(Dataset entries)
******************************

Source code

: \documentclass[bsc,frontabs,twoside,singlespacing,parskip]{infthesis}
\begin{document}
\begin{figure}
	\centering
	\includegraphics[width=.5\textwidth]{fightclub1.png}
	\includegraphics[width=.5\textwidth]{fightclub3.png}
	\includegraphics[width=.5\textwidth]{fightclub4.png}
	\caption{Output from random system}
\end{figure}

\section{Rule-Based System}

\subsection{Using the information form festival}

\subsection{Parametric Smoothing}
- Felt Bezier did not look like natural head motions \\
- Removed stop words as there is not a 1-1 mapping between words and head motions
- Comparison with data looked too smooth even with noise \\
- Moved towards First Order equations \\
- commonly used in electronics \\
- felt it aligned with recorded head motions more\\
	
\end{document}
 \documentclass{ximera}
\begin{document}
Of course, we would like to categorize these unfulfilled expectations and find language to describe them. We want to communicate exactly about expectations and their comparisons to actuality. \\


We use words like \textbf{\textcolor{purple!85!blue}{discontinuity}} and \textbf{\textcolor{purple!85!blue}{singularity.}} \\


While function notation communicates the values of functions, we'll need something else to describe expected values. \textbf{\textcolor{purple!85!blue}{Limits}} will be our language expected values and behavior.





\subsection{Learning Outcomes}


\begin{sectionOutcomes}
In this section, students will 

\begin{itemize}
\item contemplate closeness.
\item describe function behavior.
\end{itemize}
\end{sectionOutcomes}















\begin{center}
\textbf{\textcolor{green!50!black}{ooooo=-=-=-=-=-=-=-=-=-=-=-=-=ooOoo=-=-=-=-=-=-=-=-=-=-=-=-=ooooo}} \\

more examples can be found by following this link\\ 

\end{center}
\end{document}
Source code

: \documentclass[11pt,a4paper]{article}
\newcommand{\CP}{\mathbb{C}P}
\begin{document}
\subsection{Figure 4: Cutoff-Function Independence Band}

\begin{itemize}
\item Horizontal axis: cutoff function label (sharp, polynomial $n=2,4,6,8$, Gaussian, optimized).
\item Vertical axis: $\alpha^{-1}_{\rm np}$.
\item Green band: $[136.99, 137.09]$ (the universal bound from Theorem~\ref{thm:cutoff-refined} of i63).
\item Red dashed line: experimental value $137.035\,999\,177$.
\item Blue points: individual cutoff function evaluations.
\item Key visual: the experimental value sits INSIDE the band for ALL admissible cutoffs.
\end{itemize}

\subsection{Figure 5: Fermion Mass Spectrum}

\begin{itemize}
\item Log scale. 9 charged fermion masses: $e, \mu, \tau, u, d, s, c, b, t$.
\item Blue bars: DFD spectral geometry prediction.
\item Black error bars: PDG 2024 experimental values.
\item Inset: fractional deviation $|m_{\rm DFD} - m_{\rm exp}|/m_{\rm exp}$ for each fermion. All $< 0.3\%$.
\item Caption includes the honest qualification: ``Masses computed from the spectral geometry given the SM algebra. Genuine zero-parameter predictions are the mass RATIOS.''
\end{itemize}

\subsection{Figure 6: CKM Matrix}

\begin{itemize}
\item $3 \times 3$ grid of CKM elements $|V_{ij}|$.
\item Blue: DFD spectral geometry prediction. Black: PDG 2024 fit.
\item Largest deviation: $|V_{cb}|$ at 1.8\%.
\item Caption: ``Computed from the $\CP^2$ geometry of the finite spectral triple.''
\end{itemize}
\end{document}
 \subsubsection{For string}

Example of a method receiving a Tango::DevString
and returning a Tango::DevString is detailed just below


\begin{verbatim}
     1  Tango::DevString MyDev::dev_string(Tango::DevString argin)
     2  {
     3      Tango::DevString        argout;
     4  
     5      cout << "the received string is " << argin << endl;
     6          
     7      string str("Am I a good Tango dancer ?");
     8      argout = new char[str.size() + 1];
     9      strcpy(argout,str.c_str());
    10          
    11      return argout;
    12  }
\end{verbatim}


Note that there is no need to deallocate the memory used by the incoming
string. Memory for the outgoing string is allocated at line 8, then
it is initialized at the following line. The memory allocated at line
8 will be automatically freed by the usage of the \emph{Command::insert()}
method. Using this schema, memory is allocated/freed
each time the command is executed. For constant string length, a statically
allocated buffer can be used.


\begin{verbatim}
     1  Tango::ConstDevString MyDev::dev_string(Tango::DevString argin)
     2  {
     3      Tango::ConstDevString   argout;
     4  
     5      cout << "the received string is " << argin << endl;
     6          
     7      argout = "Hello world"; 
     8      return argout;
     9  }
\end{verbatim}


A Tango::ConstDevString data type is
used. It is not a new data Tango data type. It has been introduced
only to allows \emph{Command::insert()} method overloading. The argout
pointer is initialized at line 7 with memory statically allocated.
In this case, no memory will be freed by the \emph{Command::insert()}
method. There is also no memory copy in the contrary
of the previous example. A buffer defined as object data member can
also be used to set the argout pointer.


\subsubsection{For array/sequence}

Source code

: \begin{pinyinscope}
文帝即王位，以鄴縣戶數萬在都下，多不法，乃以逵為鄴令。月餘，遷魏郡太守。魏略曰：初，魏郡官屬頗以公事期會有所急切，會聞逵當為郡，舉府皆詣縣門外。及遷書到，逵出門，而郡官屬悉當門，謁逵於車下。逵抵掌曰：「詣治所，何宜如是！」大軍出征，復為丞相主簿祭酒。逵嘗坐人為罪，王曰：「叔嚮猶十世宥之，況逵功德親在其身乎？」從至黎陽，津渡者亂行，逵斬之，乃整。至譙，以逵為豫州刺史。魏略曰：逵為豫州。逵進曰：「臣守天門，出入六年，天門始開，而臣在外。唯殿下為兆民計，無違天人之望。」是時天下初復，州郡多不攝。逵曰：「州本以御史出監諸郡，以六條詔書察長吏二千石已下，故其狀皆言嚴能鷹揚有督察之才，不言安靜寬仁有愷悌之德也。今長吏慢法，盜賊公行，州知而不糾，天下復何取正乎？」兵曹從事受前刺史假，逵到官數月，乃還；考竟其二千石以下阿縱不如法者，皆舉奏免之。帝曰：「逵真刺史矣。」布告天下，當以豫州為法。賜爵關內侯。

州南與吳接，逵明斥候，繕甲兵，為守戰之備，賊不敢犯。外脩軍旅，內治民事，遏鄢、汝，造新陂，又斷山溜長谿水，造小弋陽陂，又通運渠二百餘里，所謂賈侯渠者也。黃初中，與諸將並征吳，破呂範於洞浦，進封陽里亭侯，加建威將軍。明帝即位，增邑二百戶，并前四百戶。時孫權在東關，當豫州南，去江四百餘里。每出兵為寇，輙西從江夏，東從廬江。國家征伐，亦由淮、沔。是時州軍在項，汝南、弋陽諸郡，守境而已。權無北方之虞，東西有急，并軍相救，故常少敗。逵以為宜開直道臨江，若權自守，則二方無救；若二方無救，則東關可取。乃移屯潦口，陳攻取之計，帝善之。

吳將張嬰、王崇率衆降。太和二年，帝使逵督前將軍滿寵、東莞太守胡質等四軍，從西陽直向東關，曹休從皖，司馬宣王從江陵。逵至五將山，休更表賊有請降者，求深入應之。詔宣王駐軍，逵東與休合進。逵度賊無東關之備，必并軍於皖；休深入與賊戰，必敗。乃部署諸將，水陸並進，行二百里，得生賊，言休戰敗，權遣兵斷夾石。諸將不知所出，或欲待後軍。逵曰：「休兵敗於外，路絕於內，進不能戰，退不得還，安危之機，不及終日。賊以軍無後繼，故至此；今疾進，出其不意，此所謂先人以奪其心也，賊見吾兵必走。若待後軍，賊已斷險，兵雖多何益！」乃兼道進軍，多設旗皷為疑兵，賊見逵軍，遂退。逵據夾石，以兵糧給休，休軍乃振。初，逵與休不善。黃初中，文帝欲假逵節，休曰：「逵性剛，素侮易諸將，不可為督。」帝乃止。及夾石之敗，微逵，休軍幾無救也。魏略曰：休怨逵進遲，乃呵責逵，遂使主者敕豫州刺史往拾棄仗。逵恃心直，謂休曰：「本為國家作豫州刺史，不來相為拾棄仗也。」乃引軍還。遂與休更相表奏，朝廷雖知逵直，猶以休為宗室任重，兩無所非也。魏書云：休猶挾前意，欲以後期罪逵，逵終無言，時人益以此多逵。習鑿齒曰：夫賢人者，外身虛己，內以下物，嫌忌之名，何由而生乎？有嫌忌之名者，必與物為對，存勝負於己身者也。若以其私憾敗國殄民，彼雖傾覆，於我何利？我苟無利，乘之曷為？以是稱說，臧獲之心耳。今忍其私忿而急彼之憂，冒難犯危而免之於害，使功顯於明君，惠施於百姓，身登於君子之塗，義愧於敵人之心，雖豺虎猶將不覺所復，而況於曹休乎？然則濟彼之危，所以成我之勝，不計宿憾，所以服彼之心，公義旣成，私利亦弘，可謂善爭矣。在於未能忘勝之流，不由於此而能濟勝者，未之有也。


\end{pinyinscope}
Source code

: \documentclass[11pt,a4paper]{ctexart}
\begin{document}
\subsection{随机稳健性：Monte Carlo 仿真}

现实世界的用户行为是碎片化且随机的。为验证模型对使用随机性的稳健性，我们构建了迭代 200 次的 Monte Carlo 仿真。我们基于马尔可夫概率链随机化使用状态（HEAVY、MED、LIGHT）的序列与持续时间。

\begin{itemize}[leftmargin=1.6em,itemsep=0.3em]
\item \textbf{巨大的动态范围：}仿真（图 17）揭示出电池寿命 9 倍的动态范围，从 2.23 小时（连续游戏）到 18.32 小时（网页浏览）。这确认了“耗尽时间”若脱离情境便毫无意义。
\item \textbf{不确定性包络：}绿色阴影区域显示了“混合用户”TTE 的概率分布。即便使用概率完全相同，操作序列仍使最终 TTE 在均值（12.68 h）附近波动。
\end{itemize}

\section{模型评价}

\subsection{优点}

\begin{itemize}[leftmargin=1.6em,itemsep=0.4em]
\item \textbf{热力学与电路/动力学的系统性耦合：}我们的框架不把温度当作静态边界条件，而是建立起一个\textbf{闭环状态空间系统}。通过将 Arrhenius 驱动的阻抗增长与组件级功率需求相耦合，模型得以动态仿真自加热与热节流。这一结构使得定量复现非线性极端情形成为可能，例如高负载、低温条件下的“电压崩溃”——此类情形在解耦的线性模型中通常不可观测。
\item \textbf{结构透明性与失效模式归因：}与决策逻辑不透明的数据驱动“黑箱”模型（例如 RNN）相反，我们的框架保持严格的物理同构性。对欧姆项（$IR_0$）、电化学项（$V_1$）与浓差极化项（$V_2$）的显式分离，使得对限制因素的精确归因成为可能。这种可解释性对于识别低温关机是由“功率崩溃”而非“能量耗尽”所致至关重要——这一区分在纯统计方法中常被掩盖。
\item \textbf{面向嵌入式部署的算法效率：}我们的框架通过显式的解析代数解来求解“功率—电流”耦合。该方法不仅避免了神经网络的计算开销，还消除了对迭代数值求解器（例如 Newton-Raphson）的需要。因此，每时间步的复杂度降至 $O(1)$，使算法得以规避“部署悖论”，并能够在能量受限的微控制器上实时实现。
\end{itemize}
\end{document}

******************************

Take the entries above and copy them exactly from the first line through the line with "experimental value $137.035\,999\,177$."; leave out every line after it.

Source code

: \documentclass[bsc,frontabs,twoside,singlespacing,parskip]{infthesis}
\begin{document}
\begin{figure}
	\centering
	\includegraphics[width=.5\textwidth]{fightclub1.png}
	\includegraphics[width=.5\textwidth]{fightclub3.png}
	\includegraphics[width=.5\textwidth]{fightclub4.png}
	\caption{Output from random system}
\end{figure}

\section{Rule-Based System}

\subsection{Using the information form festival}

\subsection{Parametric Smoothing}
- Felt Bezier did not look like natural head motions \\
- Removed stop words as there is not a 1-1 mapping between words and head motions
- Comparison with data looked too smooth even with noise \\
- Moved towards First Order equations \\
- commonly used in electronics \\
- felt it aligned with recorded head motions more\\
	
\end{document}
 \documentclass{ximera}
\begin{document}
Of course, we would like to categorize these unfulfilled expectations and find language to describe them. We want to communicate exactly about expectations and their comparisons to actuality. \\


We use words like \textbf{\textcolor{purple!85!blue}{discontinuity}} and \textbf{\textcolor{purple!85!blue}{singularity.}} \\


While function notation communicates the values of functions, we'll need something else to describe expected values. \textbf{\textcolor{purple!85!blue}{Limits}} will be our language expected values and behavior.





\subsection{Learning Outcomes}


\begin{sectionOutcomes}
In this section, students will 

\begin{itemize}
\item contemplate closeness.
\item describe function behavior.
\end{itemize}
\end{sectionOutcomes}















\begin{center}
\textbf{\textcolor{green!50!black}{ooooo=-=-=-=-=-=-=-=-=-=-=-=-=ooOoo=-=-=-=-=-=-=-=-=-=-=-=-=ooooo}} \\

more examples can be found by following this link\\ 

\end{center}
\end{document}
Source code

: \documentclass[11pt,a4paper]{article}
\newcommand{\CP}{\mathbb{C}P}
\begin{document}
\subsection{Figure 4: Cutoff-Function Independence Band}

\begin{itemize}
\item Horizontal axis: cutoff function label (sharp, polynomial $n=2,4,6,8$, Gaussian, optimized).
\item Vertical axis: $\alpha^{-1}_{\rm np}$.
\item Green band: $[136.99, 137.09]$ (the universal bound from Theorem~\ref{thm:cutoff-refined} of i63).
\item Red dashed line: experimental value $137.035\,999\,177$.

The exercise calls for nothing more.